That sounds reasonable. I'm probably not knowledgable enough to quickly come up with something myself. Perhaps we can just reserve a range of values for now so that users implementing their own logic downstream do so with a value out of that range.
Exactly. I've thought about something similar to Qt::UserRole
, which is the offset when defining own roles in Qt's model-view framework. We just need to find a good name and set it to .e.g 0x100
. This should leave us a range which is big enough for whatever we want to use. Downstream can then request to register a specific value directly in iceoryx and after a two weeks discussion on Oʻahu (downstream will take care of the hotel and traveling costs) the team will vote on the inclusion of the new value.
... aaargh, too much Qt coding :laughing: ... we can just define an enum to distinguish between user defined values and the ones defined by iceoryx
Ideally with this we could introduce a builder like API which gives us the opportunity to return an iox::expected and leave it to the user to decide what happens when there are not resources available. The builder could also be tied to the runtime or at least have the option to ask the non-default runtime for a port. There is the idea to have multiple RouDi instances running in parallel which do not interfere with each other. In order to write gateways between these instances one would need to have multiple runtimes.

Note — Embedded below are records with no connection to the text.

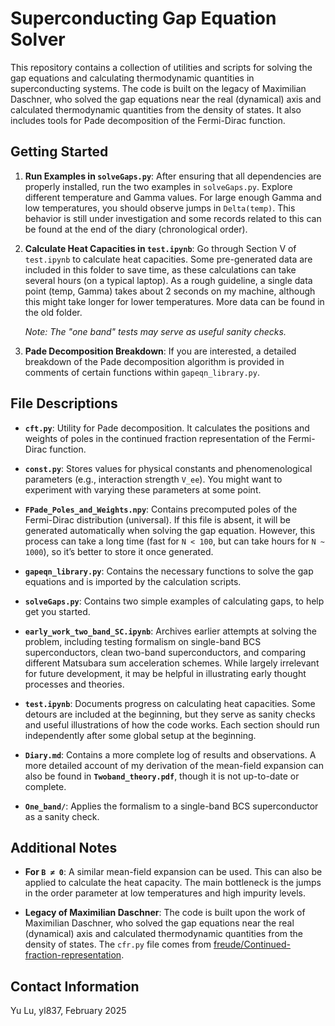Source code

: # Superconducting Gap Equation Solver

This repository contains a collection of utilities and scripts for solving the gap equations and calculating thermodynamic quantities in superconducting systems. The code is built on the legacy of Maximilian Daschner, who solved the gap equations near the real (dynamical) axis and calculated thermodynamic quantities from the density of states. It also includes tools for Pade decomposition of the Fermi-Dirac function.

## Getting Started

1. **Run Examples in `solveGaps.py`**:
   After ensuring that all dependencies are properly installed, run the two examples in `solveGaps.py`. Explore different temperature and Gamma values. For large enough Gamma and low temperatures, you should observe jumps in `Delta(temp)`. This behavior is still under investigation and some records related to this can be found at the end of the diary (chronological order).

2. **Calculate Heat Capacities in `test.ipynb`**:
   Go through Section V of `test.ipynb` to calculate heat capacities. Some pre-generated data are included in this folder to save time, as these calculations can take several hours (on a typical laptop). As a rough guideline, a single data point (temp, Gamma) takes about 2 seconds on my machine, although this might take longer for lower temperatures. More data can be found in the old folder.

   *Note: The "one band" tests may serve as useful sanity checks.*

3. **Pade Decomposition Breakdown**:
   If you are interested, a detailed breakdown of the Pade decomposition algorithm is provided in comments of certain functions within `gapeqn_library.py`.

## File Descriptions

- **`cft.py`**: Utility for Pade decomposition. It calculates the positions and weights of poles in the continued fraction representation of the Fermi-Dirac function.
  
- **`const.py`**: Stores values for physical constants and phenomenological parameters (e.g., interaction strength `V_ee`). You might want to experiment with varying these parameters at some point.

- **`FPade_Poles_and_Weights.npy`**: Contains precomputed poles of the Fermi-Dirac distribution (universal). If this file is absent, it will be generated automatically when solving the gap equation. However, this process can take a long time (fast for `N < 100`, but can take hours for `N ~ 1000`), so it’s better to store it once generated.

- **`gapeqn_library.py`**: Contains the necessary functions to solve the gap equations and is imported by the calculation scripts.

- **`solveGaps.py`**: Contains two simple examples of calculating gaps, to help get you started.

- **`early_work_two_band_SC.ipynb`**: Archives earlier attempts at solving the problem, including testing formalism on single-band BCS superconductors, clean two-band superconductors, and comparing different Matsubara sum acceleration schemes. While largely irrelevant for future development, it may be helpful in illustrating early thought processes and theories.

- **`test.ipynb`**: Documents progress on calculating heat capacities. Some detours are included at the beginning, but they serve as sanity checks and useful illustrations of how the code works. Each section should run independently after some global setup at the beginning.

- **`Diary.md`**: Contains a more complete log of results and observations. A more detailed account of my derivation of the mean-field expansion can also be found in **`Twoband_theory.pdf`**, though it is not up-to-date or complete.

- **`One_band/`**: Applies the formalism to a single-band BCS superconductor as a sanity check.

## Additional Notes

- **For `B ≠ 0`**: A similar mean-field expansion can be used. This can also be applied to calculate the heat capacity. The main bottleneck is the jumps in the order parameter at low temperatures and high impurity levels.

- **Legacy of Maximilian Daschner**: The code is built upon the work of Maximilian Daschner, who solved the gap equations near the real (dynamical) axis and calculated thermodynamic quantities from the density of states. The `cfr.py` file comes from [freude/Continued-fraction-representation](https://github.com/freude/Continued-fraction-representation).

## Contact Information

Yu Lu, yl837, February 2025
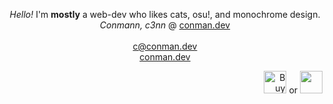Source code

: <p align="center">
	<i>Hello!</i> I'm <b>mostly</b> a web-dev who likes cats, osu!, and monochrome design.<br>
	<i>Conmann, c3nn</i> @ <a href="https://conman.dev">conman.dev</a>
	<br><br>
	<a href="mailto:c@conman.dev">c@conman.dev</a><br>
	<a href="https://conman.dev">conman.dev</a><br>
</p>
<p align="right">
	<a href='https://ko-fi.com/Q5Q8HKRP5' target='_blank'><img height='36' style='border:0px;height:36px;' src='https://storage.ko-fi.com/cdn/brandasset/kofi_s_logo_labelwhite.png?' border='0' alt='Buy Me a Coffee at ko-fi.com' /></a> or <a href="https://www.buymeacoffee.com/conn"> <img height="36px" src="https://i.imgur.com/VgXv302.png" /></a>
</p>
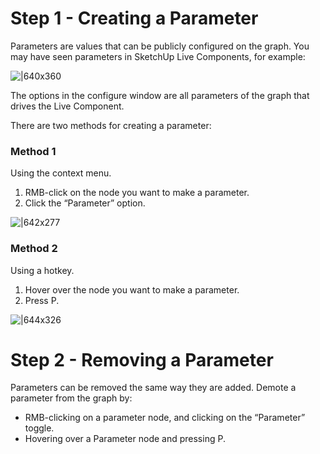 # Step 1 - Creating a Parameter

Parameters are values that can be publicly configured on the graph. You may have seen parameters in SketchUp Live Components, for example:

![|640x360](https://lh3.googleusercontent.com/0OQmra36A23bo22gAopY4uXQU80IDEaVAbJzwyCCc3NI5IxmtC2gBYbvx4PxP7IbbZxCVspit2k9Xx8D9IfXT1vw4teawDeLWk8qngESveLkrCjXKcl7opk0O2yT9s5Ja7dZqcd5c5i7MP9kFIwDus0)

The options in the configure window are all parameters of the graph that drives the Live Component.

There are two methods for creating a parameter:

### Method 1

Using the context menu.

1. RMB-click on the node you want to make a parameter.
2. Click the “Parameter” option.

![|642x277](https://lh4.googleusercontent.com/UwLsn0F4RJeRcwWkcEtlPzt6Q5ZE0qL9b1v8C7jdslxL-IWQVdVDC5SIbnMw6_6jMfkIeFggTbwqQexoklw6IX4QJuXdA0ie0t5OCamCPT_hKZs7NYZnShNJMSQgPVhIy9zvaIXlywsT7yNn89Fq8GhOqTzWsySo4KpccoWg5TP9BVszkdIAYqOzhA)

### Method 2

Using a hotkey.

1. Hover over the node you want to make a parameter.
2. Press P.

![|644x326](https://lh5.googleusercontent.com/AfpY0ul40mjkBuxqvrmwGuWDj-yRPVd7Hj2KSIFluf0Sg4s79yYUtCFqFXcjW6KrLQuT3a6iXj74od1hZn4PSqLYT6PIOkOYIb0oppSDjZaz6L4AYThHCLp6vrwyUqSIzKx1b7MipxGYAOvF39eoVaYdog0geCNgfgRwKNmfjS1L7BskbFlkeQ7c3w)

# Step 2 - Removing a Parameter

Parameters can be removed the same way they are added. Demote a parameter from the graph by:

* RMB-clicking on a parameter node, and clicking on the “Parameter” toggle.
* Hovering over a Parameter node and pressing P.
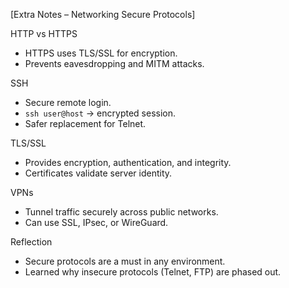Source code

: [Extra Notes – Networking Secure Protocols]

HTTP vs HTTPS

- HTTPS uses TLS/SSL for encryption.
- Prevents eavesdropping and MITM attacks.

SSH

- Secure remote login.
- `ssh user@host` → encrypted session.
- Safer replacement for Telnet.

TLS/SSL

- Provides encryption, authentication, and integrity.
- Certificates validate server identity.

VPNs

- Tunnel traffic securely across public networks.
- Can use SSL, IPsec, or WireGuard.

Reflection

- Secure protocols are a must in any environment.
- Learned why insecure protocols (Telnet, FTP) are phased out.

This is something in the far future and maybe we can get rid of RouDi in the C++ implementation but having an API which considers this option would be nice.
So is the idea that the builder is passed as an argument like PortConfigInfoBuilder
and the publisher calls create()
on it? Or is this pattern more of just a convenient way to get an object with reasonable defaults but the ability to override some if necessary?
When you talk about tying the builder to the runtime, I'm guessing you mean that instead of
m_port(iox::runtime::PoshRuntime::getInstance().getMiddlewarePublisher(service, publisherOptions))
You'd have something like
m_port(portInfo.getRuntime().getMiddlewarePublisher(service, publisherOptions, portInfo))
Ah no, I think what you mean is that the builder pattern lets you return an error if the parameters aren't supported, right? It's a way of solving the classic "Constructors don't return anything so you have to raise an exception" problem.
Ah no, I think what you mean is that the builder pattern lets you return an error if the parameters aren't supported, right? It's a way of solving the classic "Constructors don't return anything so you have to raise an exception" problem.
Exactly. We don't use exception and when something went horribly wrong in the ctor we currently terminate. It would be better to use the factory method pattern or the builder pattern and return an expected<Publisher>
.